The Mexican Peso (MXN) stays on a mission and climbs for the third straight day versus the US Dollar (USD) after data from Mexico suggests the Trade Balance expanded more than expected, while inflation data in the United States (US) was softer. That has increased the odds of a rate cut by the US Federal Reserve (Fed), keeping the Greenback (USD) pressured as the interest rate differential would likely support the emerging market currency. The USD/MXN trades at 17.17, down 0.15% on the day.
The National Statistics Agency (INEGI) in Mexico revealed the country posted a surplus in December. That data and strong labor market data revealed on Thursday portray the economy's strength bolstered by the prospects of nearshoring.
In the meantime, the Fed’s preferred gauge for inflation, the Personal Consumption Expenditures (PCE) Price Index, was unchanged, though the core annualized figure dipped below the 3% threshold, a sign that the restrictiveness of policy is driving prices down. That said, investors seem convinced that the Fed will cut rates in May by 25 basis points (bps), according to the CME FedWatch Tool.

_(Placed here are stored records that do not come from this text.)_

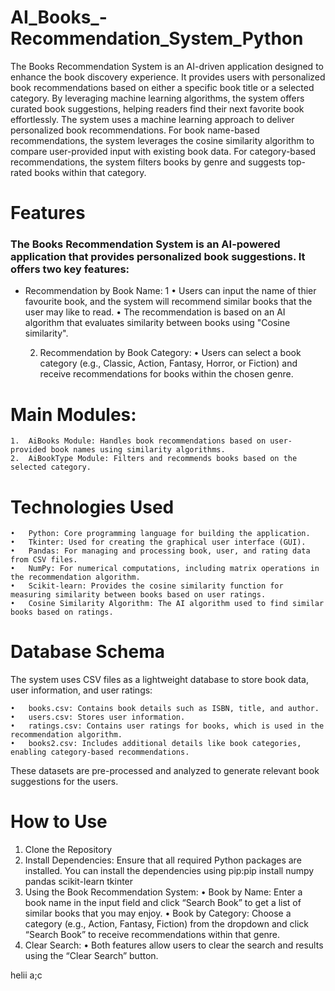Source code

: # AI_Books_-Recommendation_System_Python
The Books Recommendation System is an AI-driven application designed to enhance the book discovery experience. It provides users with personalized book recommendations based on either a specific book title or a selected category. By leveraging machine learning algorithms, the system offers curated book suggestions, helping readers find their next favorite book effortlessly. The system uses a machine learning approach to deliver personalized book recommendations. For book name-based recommendations, the system leverages the cosine similarity algorithm to compare user-provided input with existing book data. For category-based recommendations, the system filters books by genre and suggests top-rated books within that category.

# Features

### The Books Recommendation System is an AI-powered application that provides personalized book suggestions. It offers two key features:

* Recommendation by Book Name: 1
	•	Users can input the name of thier favourite book, and the system will recommend similar books that the user may like to read.
	•	The recommendation is based on an AI algorithm that evaluates similarity between books using "Cosine similarity".
 
	2.	Recommendation by Book Category:
	•	Users can select a book category (e.g., Classic, Action, Fantasy, Horror, or Fiction) and receive recommendations for books within the chosen genre.

 # Main Modules:

	1.	AiBooks Module: Handles book recommendations based on user-provided book names using similarity algorithms.
	2.	AiBookType Module: Filters and recommends books based on the selected category.

 # Technologies Used

	•	Python: Core programming language for building the application.
	•	Tkinter: Used for creating the graphical user interface (GUI).
	•	Pandas: For managing and processing book, user, and rating data from CSV files.
	•	NumPy: For numerical computations, including matrix operations in the recommendation algorithm.
	•	Scikit-learn: Provides the cosine similarity function for measuring similarity between books based on user ratings.
	•	Cosine Similarity Algorithm: The AI algorithm used to find similar books based on ratings.

# Database Schema

The system uses CSV files as a lightweight database to store book data, user information, and user ratings:

	•	books.csv: Contains book details such as ISBN, title, and author.
	•	users.csv: Stores user information.
	•	ratings.csv: Contains user ratings for books, which is used in the recommendation algorithm.
	•	books2.csv: Includes additional details like book categories, enabling category-based recommendations.

These datasets are pre-processed and analyzed to generate relevant book suggestions for the users.

# How to Use
1.	Clone the Repository
2.	Install Dependencies: Ensure that all required Python packages are installed. You can install the dependencies using pip:pip install numpy pandas scikit-learn tkinter
4.	Using the Book Recommendation System:
	•	Book by Name: Enter a book name in the input field and click “Search Book” to get a list of similar books that you may enjoy.
	•	Book by Category: Choose a category (e.g., Action, Fantasy, Fiction) from the dropdown and click “Search Book” to receive			recommendations within that genre.
5.	Clear Search:
	•	Both features allow users to clear the search and results using the “Clear Search” button.

helii
a;c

The USD/MXN has accelerated to the downside after printing losses for three straight days, but it continues to exchange hands above strong support from the 50-day Simple Moving Average (SMA) at 17.13. A breach of the latter will expose the January 22 low, followed by the 17.00 psychological figure.
On the flip side, if buyers reclaim the next resistance level at the 200-day SMA at 17.34, that could open the door to challenge the 100-day SMA at 17.41. Further upside is seen above the psychological 17.50 figure, ahead of rallying to the May 23 high from last year at 17.99.
The Mexican Peso (MXN) is the most traded currency among its Latin American peers. Its value is broadly determined by the performance of the Mexican economy, the country’s central bank’s policy, the amount of foreign investment in the country and even the levels of remittances sent by Mexicans who live abroad, particularly in the United States. Geopolitical trends can also move MXN: for example, the process of nearshoring – or the decision by some firms to relocate manufacturing capacity and supply chains closer to their home countries – is also seen as a catalyst for the Mexican currency as the country is considered a key manufacturing hub in the American continent. Another catalyst for MXN is Oil prices as Mexico is a key exporter of the commodity.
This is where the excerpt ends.